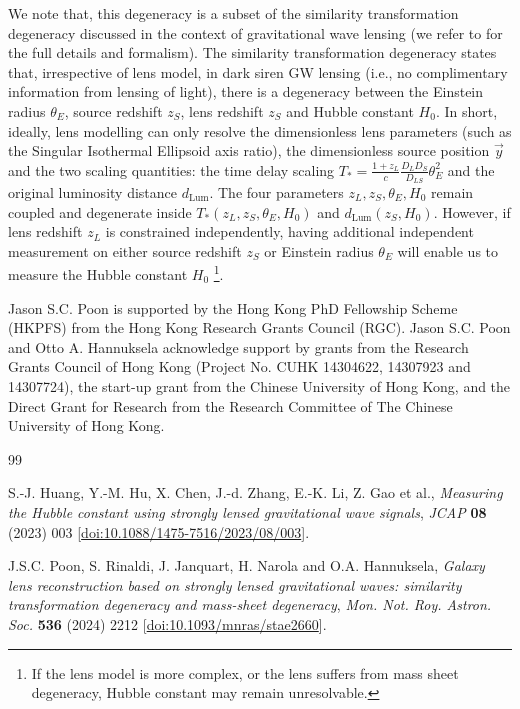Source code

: \documentclass[a4paper,11pt]{article}
\begin{document}
We note that, this degeneracy is a subset of the similarity transformation degeneracy discussed in the context of gravitational wave lensing (we refer to \cite{poon2024galaxylensreconstructionbased} for the full details and formalism).
The similarity transformation degeneracy states that, irrespective of lens model, in dark siren GW lensing (i.e., no complimentary information from lensing of light), there is a degeneracy between the Einstein radius $\theta_E$, source redshift $z_S$, lens redshift $z_S$ and Hubble constant $H_0$. 
In short, ideally, lens modelling can only resolve the dimensionless lens parameters (such as the Singular Isothermal Ellipsoid axis ratio), the dimensionless source position $\vec{y}$ and the two scaling quantities: the time delay scaling $T_*=\frac{1+z_L}{c}\frac{D_L D_S}{D_{LS}}\theta_E^2$ and the original luminosity distance $d_\text{Lum}$. 
The four parameters $z_L, z_S, \theta_E, H_0$ remain coupled and degenerate inside $T_*(z_L, z_S, \theta_E, H_0)$ and $d_\text{Lum}(z_S, H_0)$.
However, if lens redshift $z_L$ is constrained independently, having additional independent measurement on either source redshift $z_S$ or Einstein radius $\theta_E$ will enable us to measure the Hubble constant $H_0$ \footnote{If the lens model is more complex, or the lens suffers from mass sheet degeneracy, Hubble constant may remain unresolvable.}.






\acknowledgments
Jason S.C. Poon is supported by the Hong Kong PhD Fellowship Scheme (HKPFS) from the Hong Kong Research Grants Council (RGC). 
Jason S.C. Poon and Otto A. Hannuksela acknowledge support by grants from the Research Grants Council of Hong Kong (Project No. CUHK 14304622, 14307923 and  14307724), the start-up grant from the Chinese University of Hong Kong, and the Direct Grant for Research from the Research Committee of The Chinese University of Hong Kong. 


\begin{thebibliography}{99}

S.-J. Huang, Y.-M. Hu, X. Chen, J.-d. Zhang, E.-K. Li, Z. Gao et al., 
\emph{Measuring the Hubble constant using strongly lensed gravitational wave signals}, 
\emph{JCAP} {\bf 08} (2023) 003 [\href{https://doi.org/10.1088/1475-7516/2023/08/003}{doi:10.1088/1475-7516/2023/08/003}].

J.S.C. Poon, S. Rinaldi, J. Janquart, H. Narola and O.A. Hannuksela, 
\emph{Galaxy lens reconstruction based on strongly lensed gravitational waves: similarity transformation degeneracy and mass-sheet degeneracy}, 
\emph{Mon. Not. Roy. Astron. Soc.} {\bf 536} (2024) 2212 [\href{https://doi.org}{doi:10.1093/mnras/stae2660}].

\end{thebibliography}
\end{document}
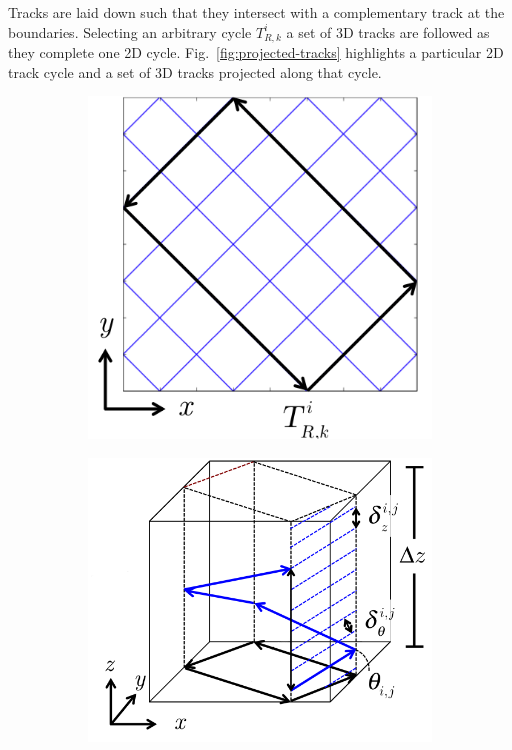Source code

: Tracks are laid down such that they intersect with a complementary track at the boundaries. Selecting an arbitrary cycle $T_{R,k}^{i}$ a set of 3D tracks are followed as they complete one 2D cycle. Fig.~\ref{fig:projected-tracks} highlights a particular 2D track cycle and a set of 3D tracks projected along that cycle.

\begin{figure}[h!]
	\centering
	\begin{subfigure}{0.35\textwidth}
		\centering
		\vspace{0.15in}
		\includegraphics[width=\linewidth]{figures/laydown/track_cycles_3_a.png}
		\caption{}
		\label{fig:projected-tracks-a}
	\end{subfigure}
	\begin{subfigure}{0.45\textwidth}
		\centering
		\includegraphics[width=\linewidth]{figures/laydown/track_cycles_3_b.png}

\end{subfigure}
\end{figure}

━━━━━━

• Assignment: The entries are to be transcribed word for word, without their images.

• Answer for this exercise:
Source code

: \documentclass[a4paper,11pt]{article}
\begin{document}
We note that, this degeneracy is a subset of the similarity transformation degeneracy discussed in the context of gravitational wave lensing (we refer to \cite{poon2024galaxylensreconstructionbased} for the full details and formalism).
The similarity transformation degeneracy states that, irrespective of lens model, in dark siren GW lensing (i.e., no complimentary information from lensing of light), there is a degeneracy between the Einstein radius $\theta_E$, source redshift $z_S$, lens redshift $z_S$ and Hubble constant $H_0$. 
In short, ideally, lens modelling can only resolve the dimensionless lens parameters (such as the Singular Isothermal Ellipsoid axis ratio), the dimensionless source position $\vec{y}$ and the two scaling quantities: the time delay scaling $T_*=\frac{1+z_L}{c}\frac{D_L D_S}{D_{LS}}\theta_E^2$ and the original luminosity distance $d_\text{Lum}$. 
The four parameters $z_L, z_S, \theta_E, H_0$ remain coupled and degenerate inside $T_*(z_L, z_S, \theta_E, H_0)$ and $d_\text{Lum}(z_S, H_0)$.
However, if lens redshift $z_L$ is constrained independently, having additional independent measurement on either source redshift $z_S$ or Einstein radius $\theta_E$ will enable us to measure the Hubble constant $H_0$ \footnote{If the lens model is more complex, or the lens suffers from mass sheet degeneracy, Hubble constant may remain unresolvable.}.






\acknowledgments
Jason S.C. Poon is supported by the Hong Kong PhD Fellowship Scheme (HKPFS) from the Hong Kong Research Grants Council (RGC). 
Jason S.C. Poon and Otto A. Hannuksela acknowledge support by grants from the Research Grants Council of Hong Kong (Project No. CUHK 14304622, 14307923 and  14307724), the start-up grant from the Chinese University of Hong Kong, and the Direct Grant for Research from the Research Committee of The Chinese University of Hong Kong. 


\begin{thebibliography}{99}

S.-J. Huang, Y.-M. Hu, X. Chen, J.-d. Zhang, E.-K. Li, Z. Gao et al., 
\emph{Measuring the Hubble constant using strongly lensed gravitational wave signals}, 
\emph{JCAP} {\bf 08} (2023) 003 [\href{https://doi.org/10.1088/1475-7516/2023/08/003}{doi:10.1088/1475-7516/2023/08/003}].

J.S.C. Poon, S. Rinaldi, J. Janquart, H. Narola and O.A. Hannuksela, 
\emph{Galaxy lens reconstruction based on strongly lensed gravitational waves: similarity transformation degeneracy and mass-sheet degeneracy}, 
\emph{Mon. Not. Roy. Astron. Soc.} {\bf 536} (2024) 2212 [\href{https://doi.org}{doi:10.1093/mnras/stae2660}].

\end{thebibliography}
\end{document}
Source code

: Tracks are laid down such that they intersect with a complementary track at the boundaries. Selecting an arbitrary cycle $T_{R,k}^{i}$ a set of 3D tracks are followed as they complete one 2D cycle. Fig.~\ref{fig:projected-tracks} highlights a particular 2D track cycle and a set of 3D tracks projected along that cycle.

\begin{figure}[h!]
	\centering
	\begin{subfigure}{0.35\textwidth}
		\centering
		\vspace{0.15in}
		\includegraphics[width=\linewidth]{figures/laydown/track_cycles_3_a.png}
		\caption{}
		\label{fig:projected-tracks-a}
	\end{subfigure}
	\begin{subfigure}{0.45\textwidth}
		\centering
		\includegraphics[width=\linewidth]{figures/laydown/track_cycles_3_b.png}

\end{subfigure}
\end{figure}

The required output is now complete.